O Apagão Global, chave de todo o enredo em ENSAIO SOBRE O FIM DO MUNDO, onde se dá o colapsar do mundo que nós conhecemos através dos nossos olhos, vai em sentido contrário ao Ensaio sobre a Cegueira de José Saramago, onde só um é que vê. De um ensaio político (desculpem-nos o atrevimento de recorrermos a uma máxima popular – em terras de cegos quem tem olho e rei), em Ensaio dobre o Fim do Mundo, partimos para uma séria reflexão sobre a nossa existência, aquilo que construímos e nos pode destruir, a memória do tempo e dos tempos que estão para lá do tempo,    só possível atingir quando confrontados com o silêncio misturado com o tédio; a falta de paciência; a colisão entre as pessoas, despoletando novas ondas de fúria e medo; o retorno aos métodos manuais de secretariado; o esquecer das estações do ano, enquanto vagueamos em direção ao abismo; a voragem do ódio alastrando como uma epidemia; a pilhagem ou destruição feita por gente (horda de vândalos) embriagada pela fome e pela loucura; os símbolos derrubados [monumento, laboratório, teatro, universidade, museu, centro cultural ou biblioteca], entregues, como afirma, escrevendo, Tiago Moita, “à fúria cega da loucura, da ignorância, do preconceito e do ódio” (Moita, 2024: 45); o tempo que se esvai do mundo através dos olhos dos vivos – palavras de Tiago Moita que nos leva “a começar do zero”, principalmente quando tudo se esvai no horizonte e nas mentes de todos nós. Essa é a sua procura e deveria ser a procura de cada um de nós (deixamos a descrição, a caracterização dos personagens e os cenários, para gaudio dos leitores, sentirem a impressionante mestria do Tiago Moita, na arte de bem escrever).

Sente-se na sua escrita, de forma irrepreensível, o pulsar do conhecimento evolutivo (o insaciável, dentro do conceito d’A Douta Ignorância em Nicolau de Cusa: «Com efeito, nenhum outro saber mais perfeito pode advir ao homem, mesmo o mais estudioso, do que descobrir-se sumamente douto na sua ignorância, que lhe é própria, e será tanto mais douto quanto mais ignorante se souber…» (Cusa, 2003: [5]), numa área que nos é muito grata.
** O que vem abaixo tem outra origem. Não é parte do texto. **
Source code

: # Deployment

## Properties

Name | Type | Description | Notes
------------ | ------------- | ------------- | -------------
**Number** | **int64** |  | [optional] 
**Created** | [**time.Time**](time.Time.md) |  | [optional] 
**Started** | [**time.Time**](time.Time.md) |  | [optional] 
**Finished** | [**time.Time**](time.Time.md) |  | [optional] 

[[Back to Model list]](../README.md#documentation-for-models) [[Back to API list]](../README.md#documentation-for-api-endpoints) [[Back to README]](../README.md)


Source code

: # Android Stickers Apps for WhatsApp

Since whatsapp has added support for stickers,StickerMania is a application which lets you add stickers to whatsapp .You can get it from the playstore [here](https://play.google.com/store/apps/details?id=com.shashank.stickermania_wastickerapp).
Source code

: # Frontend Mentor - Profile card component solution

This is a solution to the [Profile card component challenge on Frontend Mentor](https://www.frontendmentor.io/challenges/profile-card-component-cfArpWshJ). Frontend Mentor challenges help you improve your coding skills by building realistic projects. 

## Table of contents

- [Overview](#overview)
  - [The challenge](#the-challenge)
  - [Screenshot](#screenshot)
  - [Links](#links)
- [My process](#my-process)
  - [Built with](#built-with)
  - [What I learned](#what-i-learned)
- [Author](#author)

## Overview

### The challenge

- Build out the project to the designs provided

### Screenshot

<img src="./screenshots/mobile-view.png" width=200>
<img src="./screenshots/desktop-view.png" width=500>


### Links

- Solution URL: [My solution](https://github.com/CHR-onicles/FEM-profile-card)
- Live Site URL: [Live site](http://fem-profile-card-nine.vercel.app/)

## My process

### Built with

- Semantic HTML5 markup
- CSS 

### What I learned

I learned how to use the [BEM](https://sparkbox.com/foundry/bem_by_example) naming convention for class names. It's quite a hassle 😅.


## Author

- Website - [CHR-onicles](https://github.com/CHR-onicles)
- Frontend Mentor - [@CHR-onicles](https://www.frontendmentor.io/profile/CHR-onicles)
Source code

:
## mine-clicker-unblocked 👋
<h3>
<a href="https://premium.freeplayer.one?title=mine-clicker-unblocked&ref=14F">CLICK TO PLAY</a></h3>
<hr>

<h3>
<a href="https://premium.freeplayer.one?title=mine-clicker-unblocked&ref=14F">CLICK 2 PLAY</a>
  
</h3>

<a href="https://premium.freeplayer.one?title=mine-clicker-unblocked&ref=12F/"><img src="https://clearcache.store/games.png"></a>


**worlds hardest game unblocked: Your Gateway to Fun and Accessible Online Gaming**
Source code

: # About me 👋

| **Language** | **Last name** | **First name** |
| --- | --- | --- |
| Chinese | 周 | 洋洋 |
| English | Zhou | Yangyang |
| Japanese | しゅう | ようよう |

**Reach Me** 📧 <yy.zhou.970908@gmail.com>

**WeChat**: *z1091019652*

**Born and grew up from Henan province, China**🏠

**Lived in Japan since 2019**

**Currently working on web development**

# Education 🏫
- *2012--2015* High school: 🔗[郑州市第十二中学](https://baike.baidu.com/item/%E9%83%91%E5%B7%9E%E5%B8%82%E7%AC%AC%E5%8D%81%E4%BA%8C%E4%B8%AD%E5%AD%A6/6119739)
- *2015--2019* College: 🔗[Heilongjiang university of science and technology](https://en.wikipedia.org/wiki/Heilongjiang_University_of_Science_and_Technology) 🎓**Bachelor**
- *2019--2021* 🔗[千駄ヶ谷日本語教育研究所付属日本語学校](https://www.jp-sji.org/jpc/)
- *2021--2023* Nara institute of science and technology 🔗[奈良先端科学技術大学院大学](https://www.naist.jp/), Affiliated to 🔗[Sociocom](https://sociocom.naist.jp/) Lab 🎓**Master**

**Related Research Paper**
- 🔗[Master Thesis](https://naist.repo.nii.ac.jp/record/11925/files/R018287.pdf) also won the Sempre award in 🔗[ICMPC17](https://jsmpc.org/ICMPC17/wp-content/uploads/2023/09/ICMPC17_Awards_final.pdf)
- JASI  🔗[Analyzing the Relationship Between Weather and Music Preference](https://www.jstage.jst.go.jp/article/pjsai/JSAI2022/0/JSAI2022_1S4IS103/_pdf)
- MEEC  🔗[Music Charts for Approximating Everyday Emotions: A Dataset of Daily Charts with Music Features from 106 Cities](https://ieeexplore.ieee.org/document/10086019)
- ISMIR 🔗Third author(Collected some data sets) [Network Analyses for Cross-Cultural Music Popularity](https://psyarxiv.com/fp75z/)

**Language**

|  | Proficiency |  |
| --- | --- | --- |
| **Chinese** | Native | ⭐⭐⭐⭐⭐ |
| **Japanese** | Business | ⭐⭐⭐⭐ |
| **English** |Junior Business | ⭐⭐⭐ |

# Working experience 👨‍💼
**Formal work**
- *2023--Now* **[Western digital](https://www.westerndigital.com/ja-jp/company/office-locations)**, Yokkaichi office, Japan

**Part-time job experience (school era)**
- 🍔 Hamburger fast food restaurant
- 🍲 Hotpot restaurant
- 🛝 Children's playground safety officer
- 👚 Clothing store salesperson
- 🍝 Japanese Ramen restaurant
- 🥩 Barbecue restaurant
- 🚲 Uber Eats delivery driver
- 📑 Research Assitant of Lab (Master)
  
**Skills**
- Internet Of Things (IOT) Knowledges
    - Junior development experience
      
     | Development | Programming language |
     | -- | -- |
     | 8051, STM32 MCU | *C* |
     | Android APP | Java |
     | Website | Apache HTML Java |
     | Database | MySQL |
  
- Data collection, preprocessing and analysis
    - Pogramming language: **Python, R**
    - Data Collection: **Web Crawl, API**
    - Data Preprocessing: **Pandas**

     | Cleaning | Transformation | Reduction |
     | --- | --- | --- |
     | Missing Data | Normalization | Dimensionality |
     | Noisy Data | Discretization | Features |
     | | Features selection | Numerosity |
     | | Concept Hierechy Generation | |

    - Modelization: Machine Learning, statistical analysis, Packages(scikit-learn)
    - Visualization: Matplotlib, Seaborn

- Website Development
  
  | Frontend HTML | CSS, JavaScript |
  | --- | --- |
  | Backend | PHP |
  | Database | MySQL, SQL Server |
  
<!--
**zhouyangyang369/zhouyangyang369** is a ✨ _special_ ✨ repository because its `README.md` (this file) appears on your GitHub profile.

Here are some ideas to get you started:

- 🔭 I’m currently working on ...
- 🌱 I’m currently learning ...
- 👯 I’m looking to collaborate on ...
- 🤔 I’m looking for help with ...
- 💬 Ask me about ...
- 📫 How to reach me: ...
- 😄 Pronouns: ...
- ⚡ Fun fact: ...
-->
As próprias dozes partes, assim o denunciam: I – No princípio era o Medo; II – Começar do zero; III – O cetro e o gládio; IV – A Rosa e a Cruz; IV – A Rosa e a Cruz; V – Homo est centrum mundi; VI – O Relógio de Descartes; VII – O espelho da discórdia; VIII – O preço da Liberdade; IX – O grito do entulho; X – Homo ex machina; XI – O Crepúsculo das Luzes; e, finalmente XII – A Grande Verdade – Deixei para o fim quem começou toda esta história. Nunca procurei qualquer espécie de protagonismo nem tenho jeito para despedidas e discursos estéreis de paixão e conteúdo. O sol espreguiça-se no horizonte e começa a afastar os últimos vestígios da noite com os seus braços luminosos, o mundo voltou a seguir o curso da natureza como um cardume quando descobre o pulsar de uma corrente marítima num oceano e a Humanidade voltou a virar mais uma página da sua História, graças à minha ajuda – citamos do Epílogo.

O curso deste Ensaio, feito romance, faz o percurso inverso ao das sagradas escrituras: da Apocalipse para o Génesis, retomando o espírito do universo, a natureza do Homem, mesmo quando em convulsão.

Disse.

terça-feira, 15 de agosto de 2023

Entre os livros: o sonho e a realidade!...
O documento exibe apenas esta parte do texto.